**WHAT YOU WILL DO:**
Return all lines in the data where the string "daquinoaldo" can be found.

*** Opening ENTRIES SHOWN ***

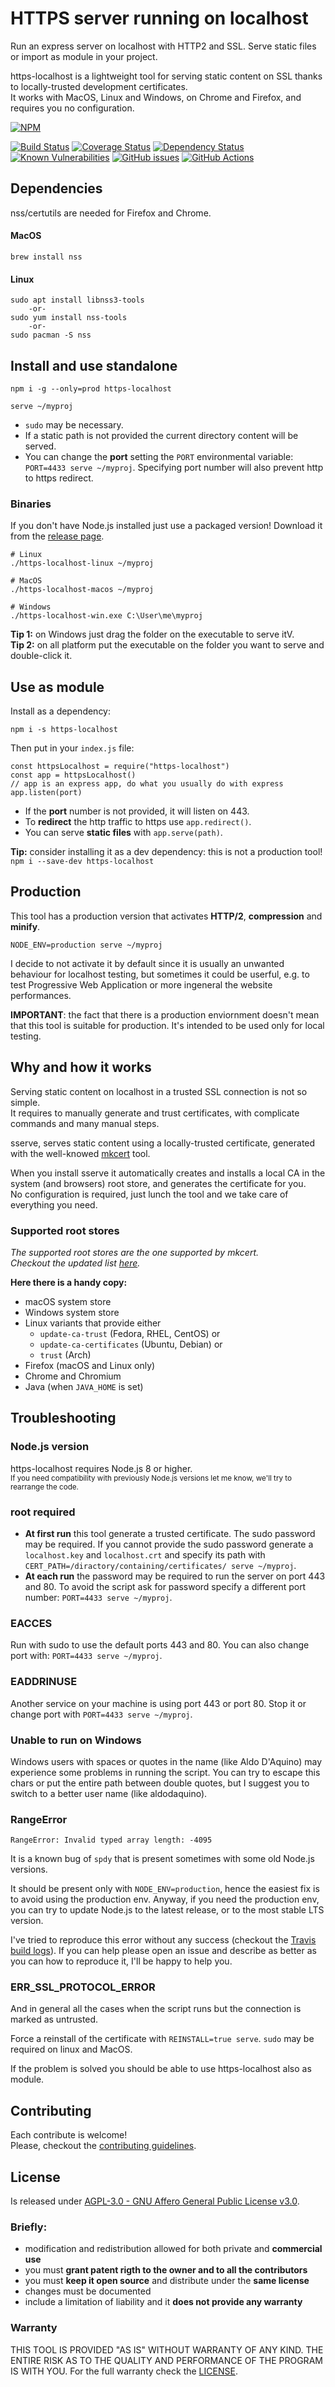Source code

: # HTTPS server running on localhost
Run an express server on localhost with HTTP2 and SSL. Serve static files or import as module in your project.

https-localhost is a lightweight tool for serving static content on SSL thanks to locally-trusted development certificates.  
It works with MacOS, Linux and Windows, on Chrome and Firefox, and requires you no configuration.

[![NPM](https://nodei.co/npm/https-localhost.png)](https://nodei.co/npm/https-localhost/)

[![Build Status](https://travis-ci.com/daquinoaldo/https-localhost.svg?branch=master)](https://travis-ci.com/daquinoaldo/https-localhost)
[![Coverage Status](https://coveralls.io/repos/github/daquinoaldo/https-localhost/badge.svg?branch=master)](https://coveralls.io/github/daquinoaldo/https-localhost?branch=master)
[![Dependency Status](https://img.shields.io/david/daquinoaldo/https-localhost.svg)](https://david-dm.org/daquinoaldo/https-localhost)
[![Known Vulnerabilities](https://snyk.io/test/npm/https-localhost/badge.svg)](https://snyk.io/test/npm/https-localhost)
[![GitHub issues](https://img.shields.io/github/issues/daquinoaldo/https-localhost.svg)](https://github.com/daquinoaldo/https-localhost/issues)
[![GitHub Actions](https://img.shields.io/endpoint.svg?url=https%3A%2F%2Factions-badge.atrox.dev%2Fdaquinoaldo%2Fhttps-localhost%2Fbadge)](https://actions-badge.atrox.dev/daquinoaldo/https-localhost/goto)


## Dependencies
nss/certutils are needed for Firefox and Chrome.
#### MacOS
```
brew install nss
```
#### Linux
```
sudo apt install libnss3-tools
    -or-
sudo yum install nss-tools
    -or-
sudo pacman -S nss
```


## Install and use standalone
```
npm i -g --only=prod https-localhost
```
```
serve ~/myproj
```
- `sudo` may be necessary.
- If a static path is not provided the current directory content will be served.
- You can change the **port** setting the `PORT` environmental variable: `PORT=4433 serve ~/myproj`. Specifying port number will also prevent http to https redirect.

### Binaries
If you don't have Node.js installed just use a packaged version! Download it from the [release page](https://github.com/daquinoaldo/https-localhost/releases).
```
# Linux
./https-localhost-linux ~/myproj

# MacOS
./https-localhost-macos ~/myproj

# Windows
./https-localhost-win.exe C:\User\me\myproj
```
**Tip 1:** on Windows just drag the folder on the executable to serve itV.  
**Tip 2:** on all platform put the executable on the folder you want to serve and double-click it.


## Use as module
Install as a dependency:
```
npm i -s https-localhost
```
Then put in your `index.js` file:
```
const httpsLocalhost = require("https-localhost")
const app = httpsLocalhost()
// app is an express app, do what you usually do with express
app.listen(port)
```
- If the **port** number is not provided, it will listen on 443.
- To **redirect** the http traffic to https use `app.redirect()`.
- You can serve **static files** with `app.serve(path)`.

**Tip:** consider installing it as a dev dependency: this is not a production tool!  
`npm i --save-dev https-localhost`


## Production
This tool has a production version that activates **HTTP/2**, **compression** and **minify**.
```
NODE_ENV=production serve ~/myproj
``` 
I decide to not activate it by default since it is usually an unwanted behaviour for localhost testing, but sometimes it could be userful, e.g. to test Progressive Web Application or more ingeneral the website performances.

**IMPORTANT**: the fact that there is a production enviornment doesn't mean that this tool is suitable for production. It's intended to be used only for local testing.


## Why and how it works
Serving static content on localhost in a trusted SSL connection is not so simple.  
It requires to manually generate and trust certificates, with complicate commands and many manual steps.

sserve, serves static content using a locally-trusted certificate, generated with the well-knowed [mkcert](https://github.com/FiloSottile/mkcert) tool.

When you install sserve it automatically creates and installs a local CA in the system (and browsers) root store, and generates the certificate for you.  
No configuration is required, just lunch the tool and we take care of everything you need.

### Supported root stores
_The supported root stores are the one supported by mkcert.  
Checkout the updated list [here](https://github.com/FiloSottile/mkcert/blob/master/README.md#supported-root-stores)._

**Here there is a handy copy:**
- macOS system store
- Windows system store
- Linux variants that provide either
    - `update-ca-trust` (Fedora, RHEL, CentOS) or
    - `update-ca-certificates` (Ubuntu, Debian) or
    - `trust` (Arch)
- Firefox (macOS and Linux only)
- Chrome and Chromium
- Java (when `JAVA_HOME` is set)


## Troubleshooting
### Node.js version
https-localhost requires Node.js 8 or higher.  
<sub>If you need compatibility with previously Node.js versions let me know, we'll try to rearrange the code.</sub>

### root required
-  **At first run** this tool generate a trusted certificate. The sudo password may be required. If you cannot provide the sudo password generate a `localhost.key` and `localhost.crt` and specify its path with `CERT_PATH=/diractory/containing/certificates/ serve ~/myproj`.
- **At each run** the password may be required to run the server on port 443 and 80. To avoid the script ask for password specify a different port number: `PORT=4433 serve ~/myproj`.

### EACCES
Run with sudo to use the default ports 443 and 80. You can also change port with: `PORT=4433 serve ~/myproj`.

### EADDRINUSE
Another service on your machine is using port 443 or port 80. Stop it or change port with `PORT=4433 serve ~/myproj`.

### Unable to run on Windows
Windows users with spaces or quotes in the name (like Aldo D'Aquino) may experience some problems in running the script. You can try to escape this chars or put the entire path between double quotes, but I suggest you to switch to a better user name (like aldodaquino).

### RangeError
```
RangeError: Invalid typed array length: -4095
```
It is a known bug of `spdy` that is present sometimes with some old Node.js versions.

It should be present only with `NODE_ENV=production`, hence the easiest fix is to avoid using the production env. Anyway, if you need the production env, you can try to update Node.js to the latest release, or to the most stable LTS version.

I've tried to reproduce this error without any success (checkout the [Travis build logs](https://travis-ci.org/daquinoaldo/https-localhost)). If you can help please open an issue and describe as better as you can how to reproduce it, I'll be happy to help you.

### ERR_SSL_PROTOCOL_ERROR
And in general all the cases when the script runs but the connection is marked as untrusted.

Force a reinstall of the certificate with `REINSTALL=true serve`. `sudo` may be required on linux and MacOS.

If the problem is solved you should be able to use https-localhost also as module.


## Contributing
Each contribute is welcome!  
Please, checkout the [contributing guidelines](.github/CONTRIBUTING.md).


## License
Is released under [AGPL-3.0 - GNU Affero General Public License v3.0](LICENSE).

### Briefly:
- modification and redistribution allowed for both private and **commercial use**
- you must **grant patent rigth to the owner and to all the contributors**
- you must **keep it open source** and distribute under the **same license**
- changes must be documented
- include a limitation of liability and it **does not provide any warranty**

### Warranty
THIS TOOL IS PROVIDED "AS IS" WITHOUT WARRANTY OF ANY KIND.
THE ENTIRE RISK AS TO THE QUALITY AND PERFORMANCE OF THE PROGRAM IS WITH YOU.
For the full warranty check the [LICENSE](LICENSE).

*** Closing ENTRIES SHOWN ***

**ANSWER BOX:**
[![Build Status](https://travis-ci.com/daquinoaldo/https-localhost.svg?branch=master)](https://travis-ci.com/daquinoaldo/https-localhost)
[![Coverage Status](https://coveralls.io/repos/github/daquinoaldo/https-localhost/badge.svg?branch=master)](https://coveralls.io/github/daquinoaldo/https-localhost?branch=master)
[![Dependency Status](https://img.shields.io/david/daquinoaldo/https-localhost.svg)](https://david-dm.org/daquinoaldo/https-localhost)
[![GitHub issues](https://img.shields.io/github/issues/daquinoaldo/https-localhost.svg)](https://github.com/daquinoaldo/https-localhost/issues)
[![GitHub Actions](https://img.shields.io/endpoint.svg?url=https%3A%2F%2Factions-badge.atrox.dev%2Fdaquinoaldo%2Fhttps-localhost%2Fbadge)](https://actions-badge.atrox.dev/daquinoaldo/https-localhost/goto)
If you don't have Node.js installed just use a packaged version! Download it from the [release page](https://github.com/daquinoaldo/https-localhost/releases).
I've tried to reproduce this error without any success (checkout the [Travis build logs](https://travis-ci.org/daquinoaldo/https-localhost)). If you can help please open an issue and describe as better as you can how to reproduce it, I'll be happy to help you.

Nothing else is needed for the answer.